The market for smart glasses is expected to accelerate, according to HSBC Holdings Plc analysts. They highlight the early success of the glasses made by EssilorLuxottica in collaboration with Facebook parent Meta Platforms.
This union of technology and fashion is seen on New York’s Fifth Avenue shopping promenade as much as on Calcutta’s Park Street.
According to EssilorLuxottica, the parent company of Ray-Ban and Oakley, over seven million pairs were sold last year, and McKinsey’s 2026 State of Fashion report predicts that smart frames will “redefine the wearables landscape in 2026”.
That growth is being driven by competition. Meta is not alone in the game. Google has invested in partnerships with Kering (the parent company of Saint Laurent, Gucci and Balenciaga), Gentle Monster
and Warby Parker, all of which are planning to introduce smart glasses this year.
Samsung has partnered with Google to create glasses with exterior cameras, a microphone and a speaker, enabling the wearer to talk to Google’s Gemini chatbot.
This is why smart glasses are being seen as the next step up from the smartphone; they may eventually be used for calls and messages, with all sorts of information flashing before the eyes as sound is directed into the ears.
The Consumer Electronics Show floor in Las Vegas, US, reflected this momentum, packed this year with devices at exactly this stage. There are cameras that can film, with microphones built in. The glasses can also be used as audio sunglasses for listening to music or chatting with someone on the phone. And there are plenty of features based around AI.
Among the standout entries, Halliday’s glasses take a different approach. They have a screen on which words can be read. This makes translations easier to grasp and can even help the user answer questions during conversations, making him or her sound clever.
Nuance Audio smart glasses solve a different problem. There are many people who could benefit from wearing a hearing aid but sometimes do not because they do not want it to show. This pair of smart glasses, which also has speakers on the side, offers an invisible alternative, amplifying the sound around the wearer and boosting
people’s voices. The accompanying smartphone app allows the user to choose
the right settings for his or her environment.
The Qwen Smartglasses S1 takes the screen idea further still, with a Waveguide display inside the lens. Users can scroll through apps by swiping on the right frame of the temple. When the translate app is opened, it can automatically detect if somebody is speaking in a different language.
These benefits are real. The technology helped someone like Tilly Dowler, who has Stargardt disease and only about 10 per cent useful vision, participate in a marathon in the UK.

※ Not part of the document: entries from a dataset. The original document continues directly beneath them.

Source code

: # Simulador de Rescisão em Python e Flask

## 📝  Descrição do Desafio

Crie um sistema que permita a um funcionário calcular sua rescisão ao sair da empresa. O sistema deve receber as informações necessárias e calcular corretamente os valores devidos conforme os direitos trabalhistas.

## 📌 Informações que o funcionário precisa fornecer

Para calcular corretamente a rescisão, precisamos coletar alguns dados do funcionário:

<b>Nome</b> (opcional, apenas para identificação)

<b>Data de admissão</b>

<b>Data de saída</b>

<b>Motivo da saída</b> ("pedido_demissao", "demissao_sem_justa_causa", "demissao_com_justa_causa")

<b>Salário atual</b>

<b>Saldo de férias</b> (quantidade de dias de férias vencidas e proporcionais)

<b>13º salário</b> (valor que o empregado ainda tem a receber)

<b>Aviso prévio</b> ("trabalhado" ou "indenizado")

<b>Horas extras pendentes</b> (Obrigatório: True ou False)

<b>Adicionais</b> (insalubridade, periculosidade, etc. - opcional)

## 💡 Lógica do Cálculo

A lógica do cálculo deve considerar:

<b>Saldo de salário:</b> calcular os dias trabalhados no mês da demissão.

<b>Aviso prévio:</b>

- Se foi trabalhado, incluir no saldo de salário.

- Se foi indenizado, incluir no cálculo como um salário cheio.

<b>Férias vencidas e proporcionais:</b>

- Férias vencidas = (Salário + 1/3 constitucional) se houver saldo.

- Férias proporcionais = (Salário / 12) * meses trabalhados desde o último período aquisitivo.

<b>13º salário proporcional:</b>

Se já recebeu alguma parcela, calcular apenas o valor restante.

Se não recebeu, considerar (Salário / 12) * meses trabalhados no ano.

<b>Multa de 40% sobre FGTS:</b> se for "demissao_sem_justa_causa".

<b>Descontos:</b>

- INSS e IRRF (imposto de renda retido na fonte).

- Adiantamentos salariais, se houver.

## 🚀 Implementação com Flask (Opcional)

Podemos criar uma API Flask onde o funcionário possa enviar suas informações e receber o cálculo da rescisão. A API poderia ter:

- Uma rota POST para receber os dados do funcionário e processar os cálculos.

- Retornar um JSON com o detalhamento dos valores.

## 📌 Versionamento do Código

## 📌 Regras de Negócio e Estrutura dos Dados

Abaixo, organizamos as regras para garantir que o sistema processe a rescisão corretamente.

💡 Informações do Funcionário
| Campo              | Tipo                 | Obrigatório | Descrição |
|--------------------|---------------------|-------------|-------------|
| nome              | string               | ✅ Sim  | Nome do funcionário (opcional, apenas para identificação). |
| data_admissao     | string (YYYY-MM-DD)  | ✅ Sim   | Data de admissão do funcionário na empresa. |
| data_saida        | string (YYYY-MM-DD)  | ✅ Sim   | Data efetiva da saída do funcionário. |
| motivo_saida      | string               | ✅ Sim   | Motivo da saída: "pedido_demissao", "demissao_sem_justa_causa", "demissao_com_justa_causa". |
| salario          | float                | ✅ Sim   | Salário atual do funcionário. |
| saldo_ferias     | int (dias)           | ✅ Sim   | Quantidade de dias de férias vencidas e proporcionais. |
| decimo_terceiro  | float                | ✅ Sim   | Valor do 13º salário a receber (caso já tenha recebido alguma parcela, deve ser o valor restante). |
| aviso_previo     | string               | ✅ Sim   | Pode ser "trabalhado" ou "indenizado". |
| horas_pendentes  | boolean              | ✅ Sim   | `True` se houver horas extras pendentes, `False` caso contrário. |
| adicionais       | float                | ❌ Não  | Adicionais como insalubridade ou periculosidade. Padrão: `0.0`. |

But the same camera that helped Dowler navigate is also what makes smart glasses easy to weaponise. A few weeks ago, former Wall Street Journal reporter Joanna Stern, who recently became an independent content creator, posted a video of finding herself in a stranger’s garage in the US where a drill and a dental probe were being used to turn smart glasses into spy glasses. On Ray-Ban Meta smart glasses, a white light comes on when the user records a video. She said there are services being offered in at least 30 states in the US where garage mechanics have found a way to do away with the glowing light, for a fee.
That tampering has already produced its own subculture. Adding to the problems this creates is rizz-camming, the practice of hitting on people while secretly recording the interaction through smart glasses. These interactions are then put out on social media for millions to watch. Not all rizz-cammers disable the light, and not everyone who disables the light is a rizz-cammer. Such glasses can also be used to record sensitive political rallies without drawing attention.
In London, a woman was approached by a man wearing smart glasses, who recorded their interaction without her knowledge. He uploaded the video on social media and refused to take it down unless she paid him.
Meta told Stern that the company “aggressively targets anyone advertising tampering tools”. Covert recording is illegal. The backlash has already produced countermeasures: apps have appeared that use Bluetooth to scan for nearby camera glasses, such as NoGlasshole. PimEyes, a subscription-based service, uses facial recognition technology to find online photos of a person.
The future of these AI-driven smart glasses depends on which side of the story the user is on.